(Stored items from a collection)
--- START ---

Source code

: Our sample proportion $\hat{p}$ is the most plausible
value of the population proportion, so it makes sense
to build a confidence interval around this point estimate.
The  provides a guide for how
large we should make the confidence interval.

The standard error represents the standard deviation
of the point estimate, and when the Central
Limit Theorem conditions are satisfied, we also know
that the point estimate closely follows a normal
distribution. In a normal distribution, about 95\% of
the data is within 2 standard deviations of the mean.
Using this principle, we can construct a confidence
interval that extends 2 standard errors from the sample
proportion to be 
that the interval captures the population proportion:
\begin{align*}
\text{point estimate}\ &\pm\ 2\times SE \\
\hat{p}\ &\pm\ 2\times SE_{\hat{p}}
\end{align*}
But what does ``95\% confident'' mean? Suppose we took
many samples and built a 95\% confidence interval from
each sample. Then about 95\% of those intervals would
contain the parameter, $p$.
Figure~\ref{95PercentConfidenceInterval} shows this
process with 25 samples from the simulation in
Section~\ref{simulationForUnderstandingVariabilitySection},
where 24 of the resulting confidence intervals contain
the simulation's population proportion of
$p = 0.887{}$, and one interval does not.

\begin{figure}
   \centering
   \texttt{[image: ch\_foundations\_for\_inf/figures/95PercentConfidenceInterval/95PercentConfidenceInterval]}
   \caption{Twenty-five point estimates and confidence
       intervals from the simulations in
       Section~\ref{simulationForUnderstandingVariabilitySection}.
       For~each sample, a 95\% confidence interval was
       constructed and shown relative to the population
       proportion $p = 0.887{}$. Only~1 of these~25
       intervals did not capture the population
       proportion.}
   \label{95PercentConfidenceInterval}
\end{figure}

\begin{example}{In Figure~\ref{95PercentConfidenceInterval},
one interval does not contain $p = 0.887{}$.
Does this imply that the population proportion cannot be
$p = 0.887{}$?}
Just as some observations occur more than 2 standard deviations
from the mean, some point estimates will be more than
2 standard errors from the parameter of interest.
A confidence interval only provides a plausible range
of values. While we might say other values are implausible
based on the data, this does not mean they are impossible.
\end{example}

--- END ---

▶ TRY IT
All the lines above must be output exactly, with none omitted.

▶ ANSWER
Source code

: Our sample proportion $\hat{p}$ is the most plausible
value of the population proportion, so it makes sense
to build a confidence interval around this point estimate.
The  provides a guide for how
large we should make the confidence interval.

The standard error represents the standard deviation
of the point estimate, and when the Central
Limit Theorem conditions are satisfied, we also know
that the point estimate closely follows a normal
distribution. In a normal distribution, about 95\% of
the data is within 2 standard deviations of the mean.
Using this principle, we can construct a confidence
interval that extends 2 standard errors from the sample
proportion to be 
that the interval captures the population proportion:
\begin{align*}
\text{point estimate}\ &\pm\ 2\times SE \\
\hat{p}\ &\pm\ 2\times SE_{\hat{p}}
\end{align*}
But what does ``95\% confident'' mean? Suppose we took
many samples and built a 95\% confidence interval from
each sample. Then about 95\% of those intervals would
contain the parameter, $p$.
Figure~\ref{95PercentConfidenceInterval} shows this
process with 25 samples from the simulation in
Section~\ref{simulationForUnderstandingVariabilitySection},
where 24 of the resulting confidence intervals contain
the simulation's population proportion of
$p = 0.887{}$, and one interval does not.

\begin{figure}
   \centering
   \texttt{[image: ch\_foundations\_for\_inf/figures/95PercentConfidenceInterval/95PercentConfidenceInterval]}
   \caption{Twenty-five point estimates and confidence
       intervals from the simulations in
       Section~\ref{simulationForUnderstandingVariabilitySection}.
       For~each sample, a 95\% confidence interval was
       constructed and shown relative to the population
       proportion $p = 0.887{}$. Only~1 of these~25
       intervals did not capture the population
       proportion.}
   \label{95PercentConfidenceInterval}
\end{figure}

\begin{example}{In Figure~\ref{95PercentConfidenceInterval},
one interval does not contain $p = 0.887{}$.
Does this imply that the population proportion cannot be
$p = 0.887{}$?}
Just as some observations occur more than 2 standard deviations
from the mean, some point estimates will be more than
2 standard errors from the parameter of interest.
A confidence interval only provides a plausible range
of values. While we might say other values are implausible
based on the data, this does not mean they are impossible.
\end{example}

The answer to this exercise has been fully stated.